**Listed entries**
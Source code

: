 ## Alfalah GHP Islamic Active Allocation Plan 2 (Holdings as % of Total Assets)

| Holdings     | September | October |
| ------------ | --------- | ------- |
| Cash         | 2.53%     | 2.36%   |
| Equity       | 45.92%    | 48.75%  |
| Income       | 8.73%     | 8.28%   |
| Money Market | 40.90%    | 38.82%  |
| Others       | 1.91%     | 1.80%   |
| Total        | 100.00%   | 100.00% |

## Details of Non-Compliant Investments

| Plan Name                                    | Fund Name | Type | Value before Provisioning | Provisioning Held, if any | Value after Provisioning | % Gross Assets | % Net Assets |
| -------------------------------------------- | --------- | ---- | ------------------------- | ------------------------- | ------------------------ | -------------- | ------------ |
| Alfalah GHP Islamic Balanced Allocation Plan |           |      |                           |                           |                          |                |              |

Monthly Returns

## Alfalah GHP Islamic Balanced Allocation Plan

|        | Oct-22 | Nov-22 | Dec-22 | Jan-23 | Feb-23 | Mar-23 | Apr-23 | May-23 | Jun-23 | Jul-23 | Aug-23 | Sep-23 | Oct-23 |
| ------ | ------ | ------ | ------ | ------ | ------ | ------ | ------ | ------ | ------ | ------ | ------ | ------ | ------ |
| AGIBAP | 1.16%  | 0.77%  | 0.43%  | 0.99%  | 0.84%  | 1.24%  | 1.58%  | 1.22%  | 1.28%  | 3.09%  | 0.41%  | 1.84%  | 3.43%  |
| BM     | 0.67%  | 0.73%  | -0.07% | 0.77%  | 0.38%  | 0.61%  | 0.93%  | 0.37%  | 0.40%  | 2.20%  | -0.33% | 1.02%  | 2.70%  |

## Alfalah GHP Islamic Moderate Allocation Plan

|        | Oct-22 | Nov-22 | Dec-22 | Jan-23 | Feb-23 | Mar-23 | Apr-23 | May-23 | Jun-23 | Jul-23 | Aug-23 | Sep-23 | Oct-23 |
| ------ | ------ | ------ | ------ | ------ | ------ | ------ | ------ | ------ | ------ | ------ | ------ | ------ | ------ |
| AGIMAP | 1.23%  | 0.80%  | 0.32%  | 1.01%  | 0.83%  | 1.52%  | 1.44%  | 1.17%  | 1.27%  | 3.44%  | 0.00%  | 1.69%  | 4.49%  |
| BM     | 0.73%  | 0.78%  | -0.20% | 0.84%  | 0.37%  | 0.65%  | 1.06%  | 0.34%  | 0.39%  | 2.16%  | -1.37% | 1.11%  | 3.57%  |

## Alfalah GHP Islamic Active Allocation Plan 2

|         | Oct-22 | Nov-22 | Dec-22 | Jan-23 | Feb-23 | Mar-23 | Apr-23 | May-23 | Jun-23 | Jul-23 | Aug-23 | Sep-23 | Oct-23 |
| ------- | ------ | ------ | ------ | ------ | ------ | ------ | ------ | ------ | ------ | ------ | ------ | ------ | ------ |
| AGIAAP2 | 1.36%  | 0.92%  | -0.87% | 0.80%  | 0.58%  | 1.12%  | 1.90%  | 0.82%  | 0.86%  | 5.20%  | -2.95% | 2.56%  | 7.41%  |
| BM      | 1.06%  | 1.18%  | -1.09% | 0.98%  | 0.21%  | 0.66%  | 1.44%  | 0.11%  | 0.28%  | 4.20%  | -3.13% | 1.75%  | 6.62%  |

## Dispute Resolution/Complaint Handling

**What to work on**
All that belongs in your answer is the stretch of entries above from the line with "-0.07% | 0.77%" through the line with "## Alfalah GHP Islamic Moderate", printed exactly.

**Your response**
| BM     | 0.67%  | 0.73%  | -0.07% | 0.77%  | 0.38%  | 0.61%  | 0.93%  | 0.37%  | 0.40%  | 2.20%  | -0.33% | 1.02%  | 2.70%  |

## Alfalah GHP Islamic Moderate Allocation Plan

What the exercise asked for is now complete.